On November 7, 2023, Ohio voters made Ohio the twenty-fourth state in the United States to legalize the recreational possession and use of marijuana. Ohio Revised Code (R.C.) Section 3780, which is subject to amendment by the Ohio General Assembly, will go into effect on December 7, 2023, but it will take months to establish regulations that more clearly define the law’s requirements.
2. Employers may continue to discipline, refuse to hire, or discharge employees for marijuana use or for being under the influence of marijuana at work. Although the law does not require it, employers may wish to make the expectations clear in a written policy. However, employers may want to note that a drug test does not measure impairment.
3. Employers may continue to prohibit marijuana use as part of their drug-free workplace programs and may continue to test applicants and current employees for marijuana use. However, employers will likely want to continue to evaluate positive marijuana tests carefully to determine the legal risk profile in each individual scenario. For more information regarding the federal Occupational Safety and Health Administration’s (OSHA) position regarding post-accident drug testing specifically, please see “Majority of States Have Legalized Marijuana, but OSHA’s Post-Incident Drug-Testing Guidance Hasn’t Changed.”

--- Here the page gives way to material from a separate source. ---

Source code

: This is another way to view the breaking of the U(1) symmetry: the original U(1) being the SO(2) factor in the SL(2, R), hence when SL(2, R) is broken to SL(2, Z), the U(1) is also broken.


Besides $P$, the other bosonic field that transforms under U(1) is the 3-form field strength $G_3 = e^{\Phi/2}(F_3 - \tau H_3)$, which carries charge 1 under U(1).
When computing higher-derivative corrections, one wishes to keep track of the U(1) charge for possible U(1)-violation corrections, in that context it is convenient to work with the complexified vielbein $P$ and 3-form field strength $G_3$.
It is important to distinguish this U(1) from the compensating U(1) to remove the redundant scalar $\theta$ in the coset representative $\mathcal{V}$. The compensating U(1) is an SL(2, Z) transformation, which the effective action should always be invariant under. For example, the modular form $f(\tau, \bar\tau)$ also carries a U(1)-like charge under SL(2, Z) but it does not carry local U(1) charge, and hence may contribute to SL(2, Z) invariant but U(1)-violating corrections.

4. An employer’s decision to terminate the employment of an employee for marijuana use under a workplace policy is considered “just cause” for purposes of unemployment compensation.
5. Drug tests cannot yet accurately determine whether someone is under the influence of marijuana and have varying lookback windows of detection depending on the drug test specimen. Accordingly, decisions about whether an individual is under the influence at work require a combination of drug testing and trained observance in order to create a factual narrative and inference of impairment. Employers may want to make sure that supervisors are adequately trained in reasonable suspicion observations.
6. Nothing in the law alters the U.S. Department of Transportation’s or the Federal Aviation Administration’s drug-free workplace requirements.
7. Nothing in the law affects grant rebates or discounts for employers that participate in a drug-free workplace program for workers’ compensation.